La sociedad
narcisista en la que vivimos valora la eficacia y da culto a lo joven, bello y
hermoso. La vejez es un contravalor y no se estima la “sabiduría del corazón”
que representan los años. Debido a esta cultura y a otros factores sociales, en
ocasiones, los ancianos son para algunos
hijos una carga que se pasan de unos a otros y muchos terminan desamparados.
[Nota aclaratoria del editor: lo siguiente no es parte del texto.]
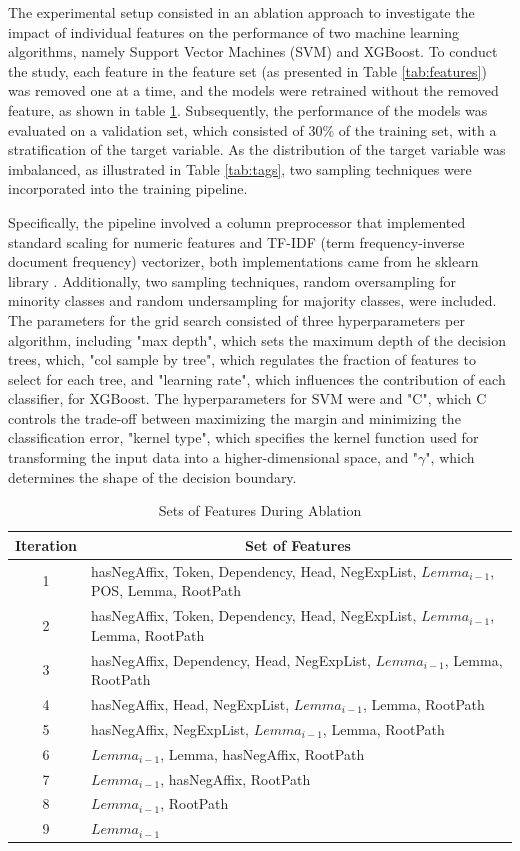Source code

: The experimental setup consisted in an ablation approach to investigate the impact of individual features on the performance of two machine learning algorithms, namely Support Vector Machines (SVM) and XGBoost. To conduct the study, each feature in the feature set (as presented in Table \ref{tab:features}) was removed one at a time, and the models were retrained without the removed feature, as shown in table \ref{tab:ablation}. Subsequently, the performance of the models was evaluated on a validation set, which consisted of 30\% of the training set, with a stratification of the target variable. As the distribution of the target variable was imbalanced, as illustrated in Table \ref{tab:tags}, two sampling techniques were incorporated into the training pipeline.

Specifically, the pipeline involved a column preprocessor that implemented standard scaling for numeric features and TF-IDF (term frequency-inverse document frequency) vectorizer, both implementations came from he sklearn library \cite{scikit-learn}. Additionally, two sampling techniques, random oversampling for minority classes and random undersampling for majority classes, were included. The parameters for the grid search consisted of three hyperparameters per algorithm, including "max depth", which sets the maximum depth of the decision trees, which, "col sample by tree", which regulates the fraction of features to select for each tree, and "learning rate", which  influences the contribution of each classifier, for XGBoost. The hyperparameters for SVM were and "C", which  C controls the trade-off between maximizing the margin and minimizing the classification error, "kernel type", which specifies the kernel function used for transforming the input data into a higher-dimensional space, and "$\gamma$", which determines the shape of the decision boundary. 



\begin{table}[!ht]
\centering
\caption{\label{tab:ablation} Sets of Features During Ablation}
\begin{tabular}{cl}
\hline
\textbf{Iteration} & \multicolumn{1}{c}{\textbf{Set of Features}} \\
\hline
1 & hasNegAffix, Token, Dependency, Head, NegExpList, $Lemma_{i-1}$, POS, Lemma, RootPath \\
2 & hasNegAffix, Token, Dependency, Head, NegExpList, $Lemma_{i-1}$, Lemma, RootPath \\
3 & hasNegAffix, Dependency, Head, NegExpList, $Lemma_{i-1}$, Lemma, RootPath \\
4 & hasNegAffix, Head, NegExpList, $Lemma_{i-1}$, Lemma, RootPath \\
5 & hasNegAffix, NegExpList, $Lemma_{i-1}$, Lemma, RootPath \\
6 & $Lemma_{i-1}$, Lemma, hasNegAffix, RootPath \\
7 & $Lemma_{i-1}$, hasNegAffix, RootPath \\
8 & $Lemma_{i-1}$, RootPath \\
9 & $Lemma_{i-1}$ \\
\hline
\end{tabular}
\end{table}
Sin embargo, en esta misma sociedad, los abuelos son actualmente una ayuda
imprescindible para aquellas parejas de matrimonios jóvenes que, abocadas al
trabajo fuera del hogar tanto el marido como la mujer, ven en sus padres el
mejor seguro de la educación de sus hijos.
Ahí están las
estampas de cada día, del abuelo o abuela que recoge a su nieto a la salida del
colegio. Y que ayuda en tareas domésticas de la nueva familia de sus hijos.
Pero sobre todo
ahora, cuando muchas familias jóvenes
sufren de cerca la lacra del
paro, allí están los abuelos compartiendo lo que tienen para ayudar a hijos y
nietos.
Esta generación de
personas mayores se forjó en años duros No tuvieron las comodidades que gozan
hoy sus nietos, ni las posibilidades culturales y educativas que tienen sus
hijos pues muy pronto conocieron la
dureza del trabajo para traer dinero a casa. Son hombres y mujeres hechos a sí
mismos, autodidactas, sacrificados, capaces de un aguante sobrehumano y de las
más heroicas renuncias. Precisamente son ellos quienes están desempeñando una
labor supletoria en la transmisión de la fe y de los valores que han configurado
la institución natural de la familia. Por esto y por otras muchas razones, los
abuelos siguen siendo un gran tesoro de humanidad en todas las tradiciones
culturales.
En África se dice
que, cuando muere un anciano “ha desaparecido una biblioteca”. Los mayores allí
son los custodios de la memoria colectiva. En cambio, en Occidente, nadie
quiere parecer viejo y se ha perdido el respeto a la “vejez venerable”.
En Valencia en
el V Encuentro Mundial de las Familias decía
Benedicto XVI: “Deseo referirme ahora a los abuelos, tan importantes en las
familias. Ellos pueden ser –y son tantas veces– los garantes del afecto y la
ternura que todo ser humano necesita dar y recibir. Ellos dan a los pequeños la
perspectiva del tiempo, son memoria y riqueza de las familias. Ojalá que, bajo
ningún concepto, sean excluidos del círculo familiar. Son un tesoro que no
podemos arrebatarles a las nuevas generaciones, sobre todo cuando dan
testimonio de fe ante la cercanía de la muerte”.